Once assigned to North Philadelphia districts, Lewis said he joined the police department to become a patrol officer "because that's where you have daily interaction with people."
He retired after 24 years on the street, pulled up stakes and moved to the Catskills in New York. For eight years he lived "a very Walden-esque life style." In 2011, he read about the Occupy movement, read their declaration of 23 bullet points and decided he agreed with everyone of them.
Lewis then watched the documentary "Inside Job" which he said solidified his new outlook.
"It showed how the system is corrupt to the bone," he said.

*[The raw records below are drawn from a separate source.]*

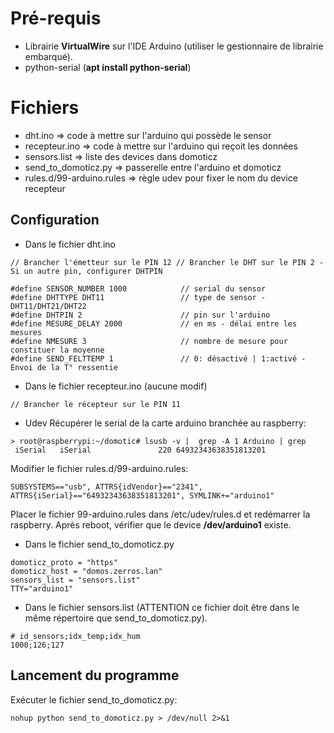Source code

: # Pré-requis
 - Librairie **VirtualWire** sur l'IDE Arduino (utiliser le gestionnaire de librairie embarqué).
 - python-serial (**apt install python-serial**)

# Fichiers
- dht.ino ⇒ code à mettre sur l'arduino qui possède le sensor
- recepteur.ino ⇒ code à mettre sur l'arduino qui reçoit les données
- sensors.list ⇒ liste des devices dans domoticz
- send_to_domoticz.py ⇒ passerelle entre l'arduino et domoticz
- rules.d/99-arduino.rules ⇒ règle udev pour fixer le nom du device recepteur

## Configuration
- Dans le fichier dht.ino
```
// Brancher l'émetteur sur le PIN 12 // Brancher le DHT sur le PIN 2 -
Si un autre pin, configurer DHTPIN

#define SENSOR_NUMBER 1000            // serial du sensor
#define DHTTYPE DHT11                 // type de sensor - DHT11/DHT21/DHT22
#define DHTPIN 2                      // pin sur l'arduino
#define MESURE_DELAY 2000             // en ms - délai entre les mesures
#define NMESURE 3                     // nombre de mesure pour constituer la moyenne
#define SEND_FELTTEMP 1               // 0: désactivé | 1:activé - Envoi de la T° ressentie
```

- Dans le fichier recepteur.ino (aucune modif)
```
// Brancher le récepteur sur le PIN 11
```

- Udev
Récupérer le serial de la carte arduino branchée au raspberry:
```
> root@raspberrypi:~/domotic# lsusb -v |  grep -A 1 Arduino | grep
 iSerial   iSerial               220 64932343638351813201
```

Modifier le fichier rules.d/99-arduino.rules:
```
SUBSYSTEMS=="usb", ATTRS{idVendor}=="2341", ATTRS{iSerial}=="64932343638351813201", SYMLINK+="arduino1"
```

Placer le fichier 99-arduino.rules dans /etc/udev/rules.d et redémarrer la raspberry.
Après reboot, vérifier que le device **/dev/arduino1** existe.

- Dans le fichier send_to_domoticz.py
```
domoticz_proto = "https"
domoticz_host = "domos.zerros.lan"
sensors_list = "sensors.list"
TTY="arduino1"
```

- Dans le fichier sensors.list (ATTENTION ce fichier doit être dans le même répertoire que send_to_domoticz.py).
```
# id_sensors;idx_temp;idx_hum
1000;126;127
```

## Lancement du programme

Exécuter le fichier send_to_domoticz.py:
```
nohup python send_to_domoticz.py > /dev/null 2>&1
```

The major problem with policing in the United States begins before an officer is hired, he said. Every recruit is put through a battery of tests, including the Minnesota Multiphasic Personality Inventory test which is supposed to assess psychological fitness.
"One of the aspects of a personality is a degree of sensitivity and compassion," he said. "Unfortunately, they do not hire those people that score high on sensitivity. They reject them believing those people will quit because they can't handle the blood and guts on the street. They view that as wasted training money.
"What they don't realize is that hiring the insensitive individual is going to result in brutality cases, and when those cases go to court, that's where they lose millions," Lewis said. "It's pennywise and pound foolish."